I've been developing an idea for making a direct measurement of the SRC Gouy phase at RF. It's a very different approach from what has been tried before. Prior to attempting this at the sites, I'm interested in making a proof-of-concept measurement demonstrating the technique on the 40m. The finesse of the 40m SRC will be slightly higher than at the sites due to its lower-transmission SRM. Thus if this technique does not work at the 40m, it almost certainly will not work at the sites.

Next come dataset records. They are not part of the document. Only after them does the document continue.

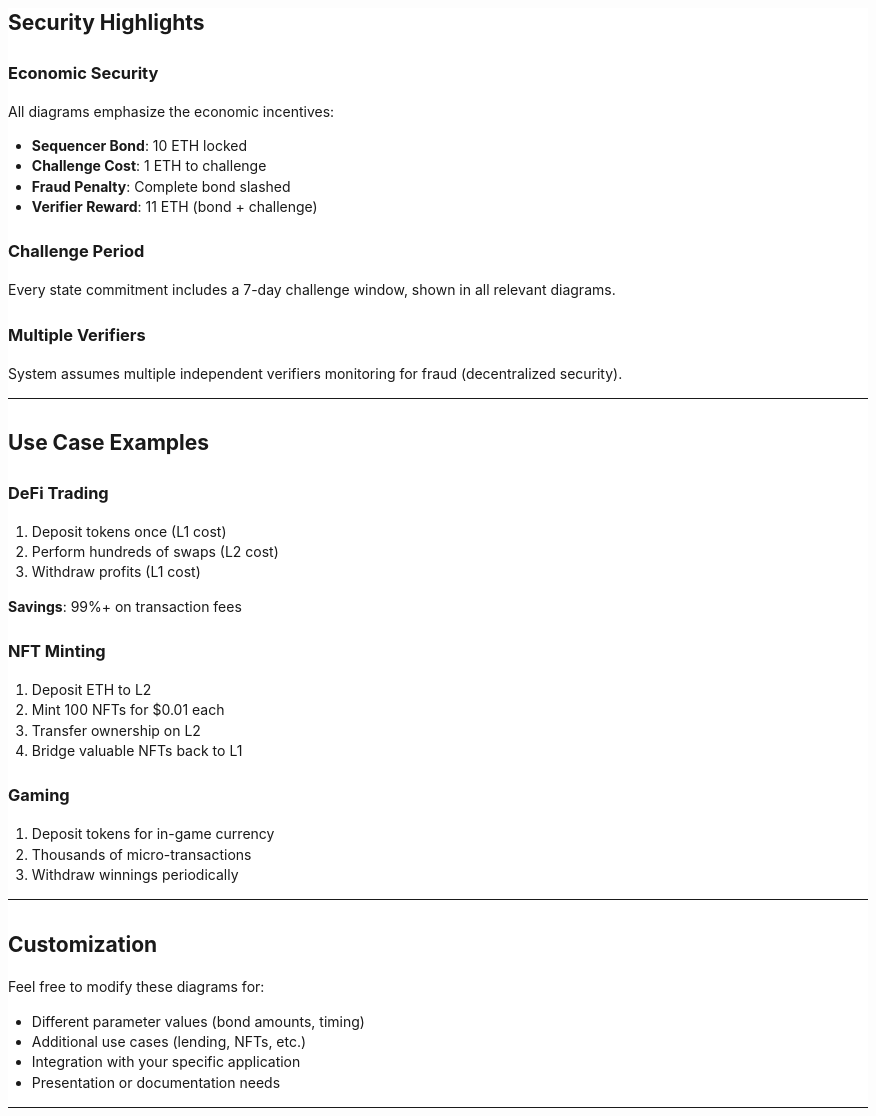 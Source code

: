 
## Security Highlights

### Economic Security

All diagrams emphasize the economic incentives:

- **Sequencer Bond**: 10 ETH locked
- **Challenge Cost**: 1 ETH to challenge
- **Fraud Penalty**: Complete bond slashed
- **Verifier Reward**: 11 ETH (bond + challenge)

### Challenge Period

Every state commitment includes a 7-day challenge window, shown in all relevant diagrams.

### Multiple Verifiers

System assumes multiple independent verifiers monitoring for fraud (decentralized security).

---

## Use Case Examples

### DeFi Trading

1. Deposit tokens once (L1 cost)
2. Perform hundreds of swaps (L2 cost)
3. Withdraw profits (L1 cost)

**Savings**: 99%+ on transaction fees

### NFT Minting

1. Deposit ETH to L2
2. Mint 100 NFTs for $0.01 each
3. Transfer ownership on L2
4. Bridge valuable NFTs back to L1

### Gaming

1. Deposit tokens for in-game currency
2. Thousands of micro-transactions
3. Withdraw winnings periodically

---

## Customization

Feel free to modify these diagrams for:

- Different parameter values (bond amounts, timing)
- Additional use cases (lending, NFTs, etc.)
- Integration with your specific application
- Presentation or documentation needs

--- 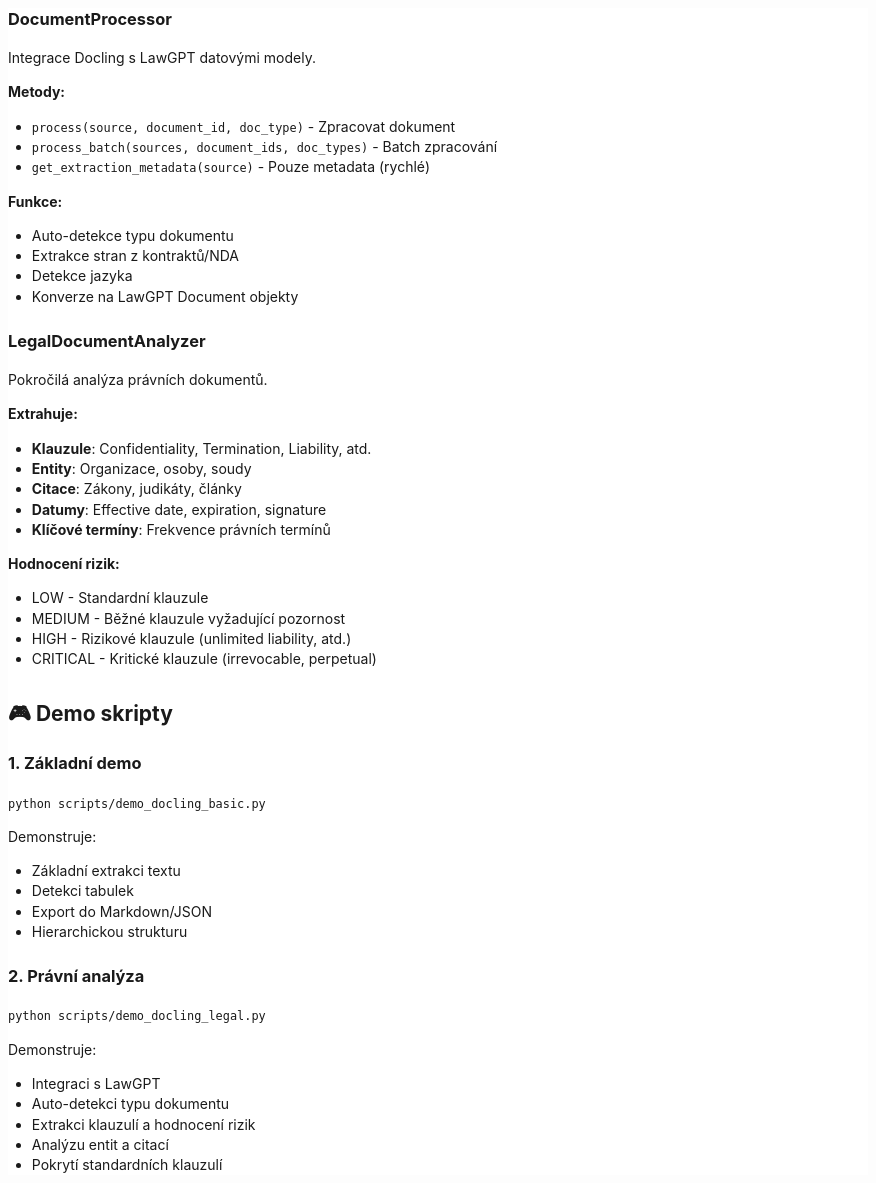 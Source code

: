 ### DocumentProcessor

Integrace Docling s LawGPT datovými modely.

**Metody:**
- `process(source, document_id, doc_type)` - Zpracovat dokument
- `process_batch(sources, document_ids, doc_types)` - Batch zpracování
- `get_extraction_metadata(source)` - Pouze metadata (rychlé)

**Funkce:**
- Auto-detekce typu dokumentu
- Extrakce stran z kontraktů/NDA
- Detekce jazyka
- Konverze na LawGPT Document objekty

### LegalDocumentAnalyzer

Pokročilá analýza právních dokumentů.

**Extrahuje:**
- **Klauzule**: Confidentiality, Termination, Liability, atd.
- **Entity**: Organizace, osoby, soudy
- **Citace**: Zákony, judikáty, články
- **Datumy**: Effective date, expiration, signature
- **Klíčové termíny**: Frekvence právních termínů

**Hodnocení rizik:**
- LOW - Standardní klauzule
- MEDIUM - Běžné klauzule vyžadující pozornost
- HIGH - Rizikové klauzule (unlimited liability, atd.)
- CRITICAL - Kritické klauzule (irrevocable, perpetual)

## 🎮 Demo skripty

### 1. Základní demo

```bash
python scripts/demo_docling_basic.py
```

Demonstruje:
- Základní extrakci textu
- Detekci tabulek
- Export do Markdown/JSON
- Hierarchickou strukturu

### 2. Právní analýza

```bash
python scripts/demo_docling_legal.py
```

Demonstruje:
- Integraci s LawGPT
- Auto-detekci typu dokumentu
- Extrakci klauzulí a hodnocení rizik
- Analýzu entit a citací
- Pokrytí standardních klauzulí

The idea is, with the IFO locked in a signal-recycled Michelson configuration (PRM and both ETMs misaligned), to inject an auxiliary laser from the AS port and measure its reflection from the SRC using one of the pre-OMC pickoff RFPDs. At the sites, this auxiliary beam is provided by the newly-installed squeezer laser. Prior to injection, an AM sideband is imprinted on the auxiliary beam using an AOM and polarizer. The sinusoidal AOM drive signal is provided by a network analyzer, which sweeps in frequency across the MHz band and demodulates the PD signal in-phase to make an RF transfer function measurement. At the FSR, there will be a AM transmission resonance (reflection minimum). If HOMs are also present (created by either partially occluding or misaligning the injection beam), they too will generate transmission resonances, but at a frequency shift proportional to the Gouy phase. For the theoretical 19 deg one-way Gouy phase at the sites, this mode spacing is approximately 300 kHz. If the transmission resonances of two or more modes can be simultaneously measured, their frequency separation will provide a direct measurement of the SRC Gouy phase.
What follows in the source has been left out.